Source data:
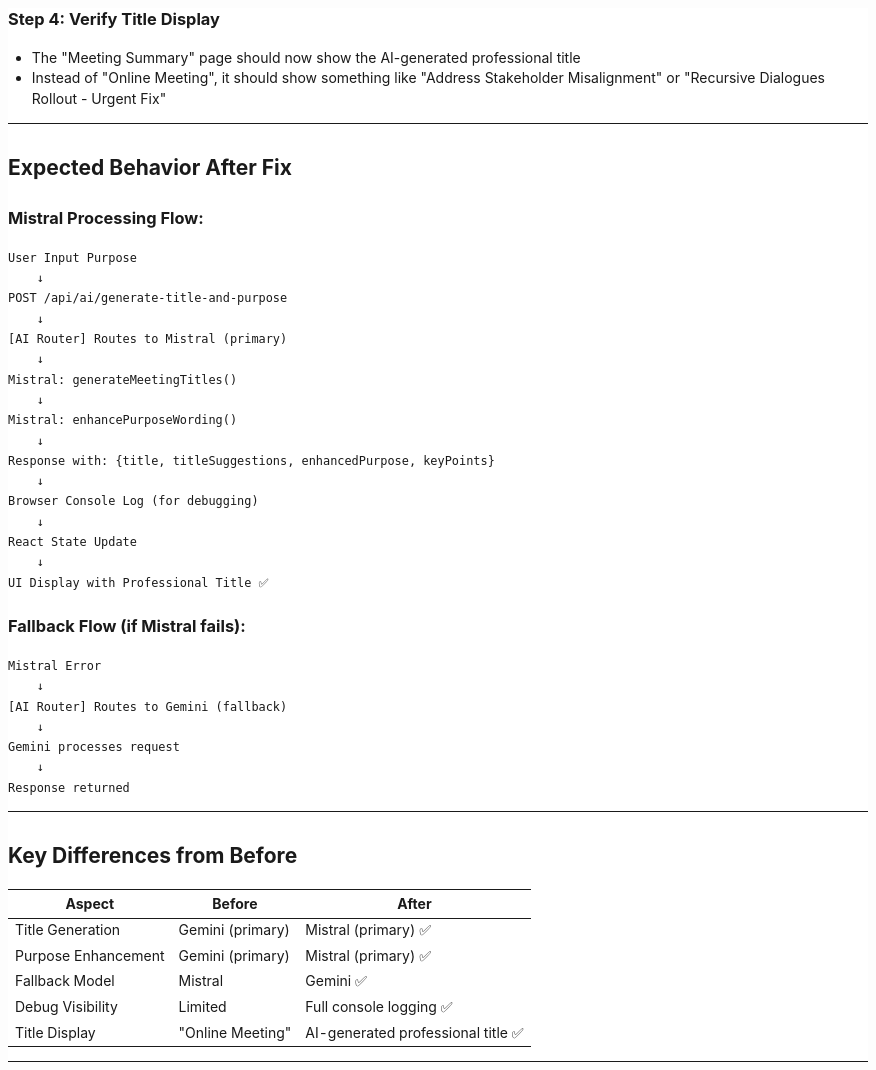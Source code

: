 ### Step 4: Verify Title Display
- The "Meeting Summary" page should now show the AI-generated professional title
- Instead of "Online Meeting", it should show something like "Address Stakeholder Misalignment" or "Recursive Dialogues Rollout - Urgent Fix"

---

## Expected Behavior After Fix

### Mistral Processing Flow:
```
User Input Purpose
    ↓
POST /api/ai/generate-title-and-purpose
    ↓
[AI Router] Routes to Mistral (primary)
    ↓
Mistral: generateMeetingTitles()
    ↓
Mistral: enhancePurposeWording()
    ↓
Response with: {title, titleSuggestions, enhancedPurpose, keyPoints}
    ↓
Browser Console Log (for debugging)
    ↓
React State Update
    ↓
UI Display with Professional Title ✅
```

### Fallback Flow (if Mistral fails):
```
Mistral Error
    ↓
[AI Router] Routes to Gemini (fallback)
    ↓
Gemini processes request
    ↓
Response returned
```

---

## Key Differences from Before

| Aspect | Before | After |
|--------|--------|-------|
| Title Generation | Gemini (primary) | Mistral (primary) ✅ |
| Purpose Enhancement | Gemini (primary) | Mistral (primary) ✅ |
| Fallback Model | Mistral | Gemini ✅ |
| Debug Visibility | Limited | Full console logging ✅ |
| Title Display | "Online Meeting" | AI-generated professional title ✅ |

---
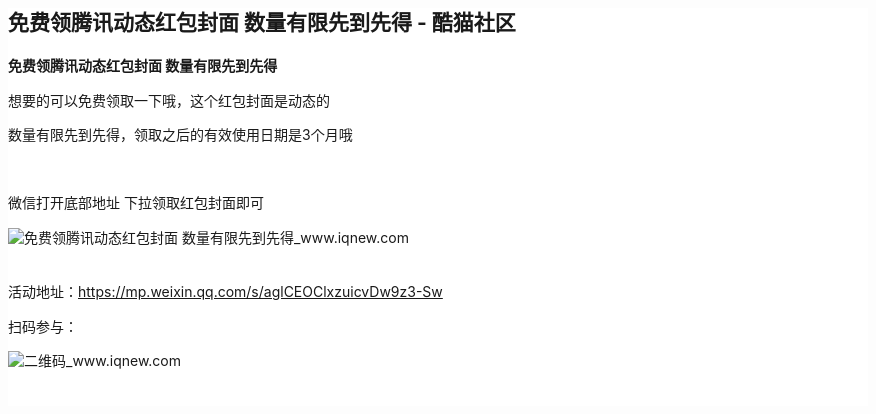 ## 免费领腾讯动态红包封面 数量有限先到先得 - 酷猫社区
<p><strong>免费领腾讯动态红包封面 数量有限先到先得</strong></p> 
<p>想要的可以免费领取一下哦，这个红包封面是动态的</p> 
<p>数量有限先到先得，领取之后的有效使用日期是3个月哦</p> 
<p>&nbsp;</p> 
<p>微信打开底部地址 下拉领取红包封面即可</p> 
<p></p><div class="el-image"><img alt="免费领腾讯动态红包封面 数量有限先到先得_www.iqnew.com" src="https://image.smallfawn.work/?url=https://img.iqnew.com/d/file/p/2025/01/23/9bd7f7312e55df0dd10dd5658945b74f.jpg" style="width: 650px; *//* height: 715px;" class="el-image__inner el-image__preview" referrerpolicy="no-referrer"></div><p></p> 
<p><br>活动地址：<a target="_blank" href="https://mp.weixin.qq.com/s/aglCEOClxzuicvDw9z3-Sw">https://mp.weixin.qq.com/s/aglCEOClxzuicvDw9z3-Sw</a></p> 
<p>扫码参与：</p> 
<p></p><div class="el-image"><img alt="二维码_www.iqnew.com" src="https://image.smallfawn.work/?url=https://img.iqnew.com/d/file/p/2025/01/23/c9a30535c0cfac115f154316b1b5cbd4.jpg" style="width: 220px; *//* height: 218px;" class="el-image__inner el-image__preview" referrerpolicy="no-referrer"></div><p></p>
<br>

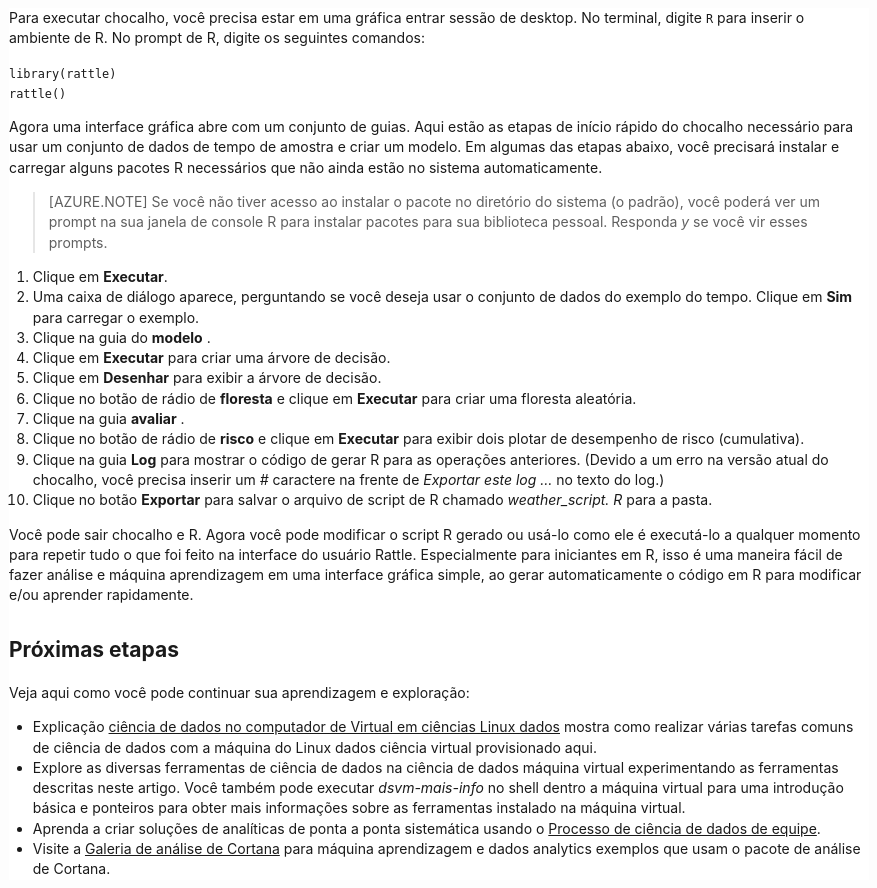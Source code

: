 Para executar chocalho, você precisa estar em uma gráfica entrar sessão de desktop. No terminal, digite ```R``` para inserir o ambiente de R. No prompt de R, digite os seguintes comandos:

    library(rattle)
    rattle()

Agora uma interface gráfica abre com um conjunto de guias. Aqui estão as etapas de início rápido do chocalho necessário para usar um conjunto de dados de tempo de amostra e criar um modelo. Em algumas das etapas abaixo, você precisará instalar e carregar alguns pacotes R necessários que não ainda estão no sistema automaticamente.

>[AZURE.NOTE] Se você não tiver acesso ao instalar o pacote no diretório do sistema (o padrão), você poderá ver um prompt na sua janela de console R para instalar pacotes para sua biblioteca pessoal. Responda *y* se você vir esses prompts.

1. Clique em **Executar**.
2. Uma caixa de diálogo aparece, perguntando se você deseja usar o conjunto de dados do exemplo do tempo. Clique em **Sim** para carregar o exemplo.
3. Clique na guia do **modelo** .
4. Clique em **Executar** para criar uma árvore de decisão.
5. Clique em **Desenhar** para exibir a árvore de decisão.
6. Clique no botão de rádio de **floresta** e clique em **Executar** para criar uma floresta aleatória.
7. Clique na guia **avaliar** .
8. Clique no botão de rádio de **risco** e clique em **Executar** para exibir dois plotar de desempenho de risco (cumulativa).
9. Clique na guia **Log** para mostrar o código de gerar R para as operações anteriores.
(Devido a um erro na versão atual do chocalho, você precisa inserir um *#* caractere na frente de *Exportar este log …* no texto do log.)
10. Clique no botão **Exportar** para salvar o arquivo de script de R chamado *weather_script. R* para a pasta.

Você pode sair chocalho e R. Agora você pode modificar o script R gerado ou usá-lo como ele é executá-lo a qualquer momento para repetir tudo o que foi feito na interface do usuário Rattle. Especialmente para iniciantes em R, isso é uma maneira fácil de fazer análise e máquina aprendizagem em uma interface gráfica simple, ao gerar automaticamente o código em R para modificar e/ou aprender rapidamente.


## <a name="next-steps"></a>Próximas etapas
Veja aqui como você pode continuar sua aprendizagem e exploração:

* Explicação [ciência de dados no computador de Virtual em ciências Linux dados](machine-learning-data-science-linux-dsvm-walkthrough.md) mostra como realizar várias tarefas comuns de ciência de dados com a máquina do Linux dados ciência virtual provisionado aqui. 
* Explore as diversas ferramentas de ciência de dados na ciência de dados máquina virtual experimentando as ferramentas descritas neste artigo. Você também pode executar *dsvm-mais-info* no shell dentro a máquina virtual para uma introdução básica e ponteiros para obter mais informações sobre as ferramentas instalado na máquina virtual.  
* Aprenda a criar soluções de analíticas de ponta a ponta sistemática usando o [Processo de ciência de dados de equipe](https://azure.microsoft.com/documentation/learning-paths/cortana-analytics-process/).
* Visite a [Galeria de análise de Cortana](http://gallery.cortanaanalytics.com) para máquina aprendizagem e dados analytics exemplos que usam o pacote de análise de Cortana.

TASK:
Copy each line from the entries above that has the word "Routes" in it.

TASK ANSWER:
[AI Router] Routes to Mistral (primary)
[AI Router] Routes to Gemini (fallback)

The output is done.